Der Sammelzugang ist kein beiläufiges Feldsammeln. Pederneira ist eine private, arbeitende Mine mit kontrolliertem Untertagezugang, professioneller Gewinnung, Sicherheit, Spezimensvorbereitung und kommerzieller Verteilung über Minenpartner und Händler. Öffentliche Beschreibungen des Sammelns betonen sorgfältige Pocket-Entnahme, Rekonstruktion und Laborvorbereitung eher als Wochenend-Sammeln. Die Straße von Governador Valadares umfasst einen langen unbefestigten Abschnitt durch ländliches Gelände; frühere Berichte erwähnen eine alte Luftstrasse auf dem Bergrücken und, für den Transport wertvoller Spezimen, gelegentlich den Einsatz von Flugzeugen oder Hubschraubern statt eines Risikos durch Landverkehr.

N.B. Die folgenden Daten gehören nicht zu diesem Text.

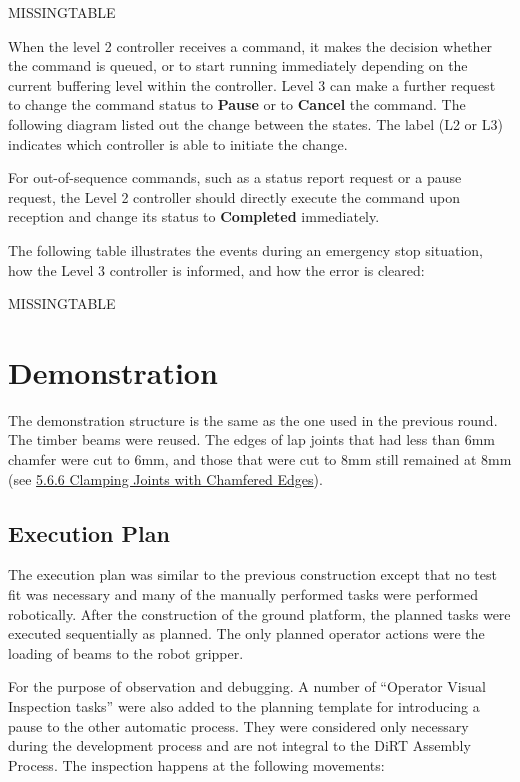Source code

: MISSINGTABLE

When the level 2 controller receives a command, it makes the decision whether the command is queued, or to start running immediately depending on the current buffering level within the controller. Level 3 can make a further request to change the command status to \textbf{Pause }or to \textbf{Cancel }the command. The following diagram listed out the change between the states. The label (L2 or L3) indicates which controller is able to initiate the change. 

For out-of-sequence commands, such as a status report request or a pause request, the Level 2 controller should directly execute the command upon reception and change its status to \textbf{Completed }immediately.




The following table illustrates the events during an emergency stop situation, how the Level 3 controller is informed, and how the error is cleared:

MISSINGTABLE

\section{Demonstration}
\label{section:exploration_3_demonstration}

The demonstration structure is the same as the one used in the previous round. The timber beams were reused. The edges of lap joints that had less than 6mm chamfer were cut to 6mm, and those that were cut to 8mm still remained at 8mm (see \ul{5.6.6 Clamping Joints with Chamfered Edges}). 

\subsection{Execution Plan}
\label{subsection:exploration_3_execution_plan}

The execution plan was similar to the previous construction except that no test fit was necessary and many of the manually performed tasks were performed robotically. After the construction of the ground platform, the planned tasks were executed sequentially as planned. The only planned operator actions were the loading of beams to the robot gripper. 

For the purpose of observation and debugging. A number of ``Operator Visual Inspection tasks'' were also added to the planning template for introducing a pause to the other automatic process. They were considered only necessary during the development process and are not integral to the DiRT Assembly Process. The inspection happens at the following movements:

Die benannten Pocket(st) stehen im Zentrum der Sammelgeschichte von Pederneira. Keké’s Pocket im Jahr 1999 ist der Lepidolith-Meßstab: eine kleine Pocket, nur ein paar Kilogramm Spezimen, aber mit Edelstein-Chromgrüner Turmalin und lebhaftem pinkem Lepidolith. Die Proud Pocket von 2000 lieferte bedeutende Matrixgruppen mit Turmalin auf Lepidolith, Cleavelandit und Quarz, darunter ein gigantisches 90 cm-Spezimen, das den Namen „der Riese“ trägt. Die Bi-color-Steel Pocket von 2004 brachte einige der wichtigsten Stücke der Mine hervor, darunter der 28 cm große „Bi-color Steel“ Turmalin-Cluster auf Cleavelandit und Lepidolith, der im Mineralogical Record als feinster damals von Pederneira geborgener Spezimen beschrieben wurde. Die Lunch Break Pocket von 2004 produzierte einen 33 cm Turmalin auf Lepidolith und Quarz, den einzigen Turmalin in der Pocket. Die Lepidolith- und Blaue Pocket von 2005 brachte eine kleine, aber denkwürdige Gruppe von heiß-pinkem Lepidolith mit farblich zoniertem Turmalin hervor. Die Blue-Green Pocket von 2005 erzeugte Matrix-Kombinationen aus Quarz, Lepidolith und Cleavelandit mit schlanken blau-grünen Turmalinen. Spätere Pocket, darunter Thiago’s Pocket im Jahr 2012, setzten sich fort mit wichtigen Turmalin-Gruppen, einige auf Lepidolith.## Eigenschaften von Lepidolith aus dem Pederneira-Mine, Brasilien
Pederneira-Lepidolith lässt sich am besten als Taschen-Lepidolith in einer tourmalinreichen Lithium-Pegmatit-Lagerstätte verstehen. Er bildet Mica-Bücher, schuppige Massen, rosettenartige Cluster,drusy Beschichtungen und körnige bis glitzernde Aggregate auf der Matrix. Auf feinen Stücken kann er als reiche Flieder-, Lavendel-, Rosenpink-, Hot-Pink- oder tiefer rotschv-purpurfarbene Flecken erscheinen, typischerweise sitzend auf oder um Cleavelandit und Quarz. Der Kontrast kann auffällig sein: weicher mikatischer Lepidolith unter starren, glasartigen Elbaït-Prismen; perlmuttartiger Mica neben schneefarbigen Feldspatblättern; purpurpinke Matrix unter grünem, blauem, rotem oder bunt gemischtem Turmalin.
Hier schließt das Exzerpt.